VanderPlas: Chapter 04 Visualization with Matplotlib

Metadata

Title: Visualization with Matlplotlib
Number: 4
Book: VanderPlas: Python Data Science Handbook

Core Ideas

Plotting basics

We can plot from a script, just include a plt.show() method to open a graphic window to show it. This should only be used once per session, otherwise the results are undefined. We tend to do it at the end of a script.

We can plot in an IPython shell, we need to specify matplotlib mode by %matplotlib magic command after starting IPython. After this, any plt.plot() command will cause a graphic window to open. To force an update we can run plt.draw(), plt.show() is not required.

In a notebook we have the choice of two modes:

%matplotlib notebook will embed interactive plots in the notebook
%matplotlib inline will embed static images of the plot.

In inline mode, any cell within the notebook that creates a plot will embed a PNG of the graphic after it.

To save a figure we can do this: fig = plt.figure() then fig.savefig('my_fig.png') Filetype is inferred by the name, you can see which are supported by fig.canvas.get_supported_filetypes()

Interfaces

There are two interfaces with the matplotlib api, which can get confusing.

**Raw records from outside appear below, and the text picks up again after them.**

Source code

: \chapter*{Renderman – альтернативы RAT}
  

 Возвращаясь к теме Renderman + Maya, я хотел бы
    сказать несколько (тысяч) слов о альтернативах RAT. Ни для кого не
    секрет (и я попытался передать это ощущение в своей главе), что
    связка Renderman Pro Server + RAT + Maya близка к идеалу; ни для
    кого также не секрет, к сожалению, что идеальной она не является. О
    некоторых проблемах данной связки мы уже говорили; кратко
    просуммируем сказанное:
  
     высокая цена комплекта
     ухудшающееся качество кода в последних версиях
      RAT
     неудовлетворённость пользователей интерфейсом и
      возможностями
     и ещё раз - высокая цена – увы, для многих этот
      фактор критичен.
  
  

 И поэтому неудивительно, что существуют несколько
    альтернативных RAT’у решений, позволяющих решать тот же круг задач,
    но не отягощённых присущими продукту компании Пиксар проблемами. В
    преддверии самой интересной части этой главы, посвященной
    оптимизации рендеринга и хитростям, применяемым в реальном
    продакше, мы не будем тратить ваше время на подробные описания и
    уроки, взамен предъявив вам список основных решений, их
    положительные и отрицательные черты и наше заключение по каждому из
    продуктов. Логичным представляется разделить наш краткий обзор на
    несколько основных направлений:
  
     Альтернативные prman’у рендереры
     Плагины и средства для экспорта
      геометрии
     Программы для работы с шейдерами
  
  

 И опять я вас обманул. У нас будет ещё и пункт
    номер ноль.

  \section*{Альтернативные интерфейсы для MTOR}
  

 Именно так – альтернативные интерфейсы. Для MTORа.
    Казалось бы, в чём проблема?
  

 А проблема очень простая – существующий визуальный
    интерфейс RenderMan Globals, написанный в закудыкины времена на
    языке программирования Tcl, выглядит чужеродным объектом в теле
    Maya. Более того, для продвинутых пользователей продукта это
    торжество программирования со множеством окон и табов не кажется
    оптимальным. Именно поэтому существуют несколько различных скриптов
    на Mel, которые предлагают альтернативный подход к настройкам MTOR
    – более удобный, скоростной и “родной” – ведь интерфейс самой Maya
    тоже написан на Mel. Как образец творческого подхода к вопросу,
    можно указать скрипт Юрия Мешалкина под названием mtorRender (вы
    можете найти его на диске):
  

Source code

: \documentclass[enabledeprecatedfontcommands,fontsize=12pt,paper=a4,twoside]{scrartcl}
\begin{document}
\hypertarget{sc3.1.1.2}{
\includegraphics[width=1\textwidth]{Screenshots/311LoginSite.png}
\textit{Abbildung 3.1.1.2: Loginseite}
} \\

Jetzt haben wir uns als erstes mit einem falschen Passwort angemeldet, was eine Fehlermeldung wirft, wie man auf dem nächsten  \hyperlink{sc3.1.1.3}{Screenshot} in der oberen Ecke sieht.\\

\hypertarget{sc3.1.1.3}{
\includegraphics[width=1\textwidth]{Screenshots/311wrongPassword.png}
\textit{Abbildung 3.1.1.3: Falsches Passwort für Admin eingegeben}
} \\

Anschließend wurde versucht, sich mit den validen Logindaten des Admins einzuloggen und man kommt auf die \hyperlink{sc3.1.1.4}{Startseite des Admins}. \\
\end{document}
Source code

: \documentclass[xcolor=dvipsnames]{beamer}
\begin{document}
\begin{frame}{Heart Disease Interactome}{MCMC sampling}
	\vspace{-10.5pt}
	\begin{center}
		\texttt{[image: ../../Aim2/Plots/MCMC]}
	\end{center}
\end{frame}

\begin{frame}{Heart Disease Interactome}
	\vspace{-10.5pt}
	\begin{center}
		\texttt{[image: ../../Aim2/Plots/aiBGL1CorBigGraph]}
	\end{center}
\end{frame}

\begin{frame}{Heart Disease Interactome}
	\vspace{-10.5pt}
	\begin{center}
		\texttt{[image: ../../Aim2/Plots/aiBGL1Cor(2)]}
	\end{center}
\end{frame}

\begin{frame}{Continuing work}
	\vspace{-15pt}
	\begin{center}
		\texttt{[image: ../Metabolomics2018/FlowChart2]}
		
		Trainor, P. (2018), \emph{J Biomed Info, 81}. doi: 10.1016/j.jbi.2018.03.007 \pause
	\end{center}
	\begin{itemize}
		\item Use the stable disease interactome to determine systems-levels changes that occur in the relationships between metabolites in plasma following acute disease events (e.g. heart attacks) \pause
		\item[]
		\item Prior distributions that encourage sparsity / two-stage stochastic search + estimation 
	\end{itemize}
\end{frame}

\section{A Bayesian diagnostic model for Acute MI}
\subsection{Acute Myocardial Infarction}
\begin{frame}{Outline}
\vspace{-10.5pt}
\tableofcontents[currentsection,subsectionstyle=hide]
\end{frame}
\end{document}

The first is a MATLAB-style interface, refelecting the origins as a MATLAB alternative. It is stateful, keeping track of a ‘current’ figure and axes. So if you create a subplot, and then another, you’ll switch context to the second. How do you change the first? it’s clunky.

The second interface is object-oriented, and is good for more complex plotting needs or when you want more control. It doesn’t rely on a ‘current’ or ‘active’ figure or axes, it uses explicit figure and axes objects, that provide methods to manipulate them.

Creating Line and Scatter Plots

For all matlplotlib plots we start by creating a figure and axes, in their simplest form fig = plt.figure(), ax = plt.axes()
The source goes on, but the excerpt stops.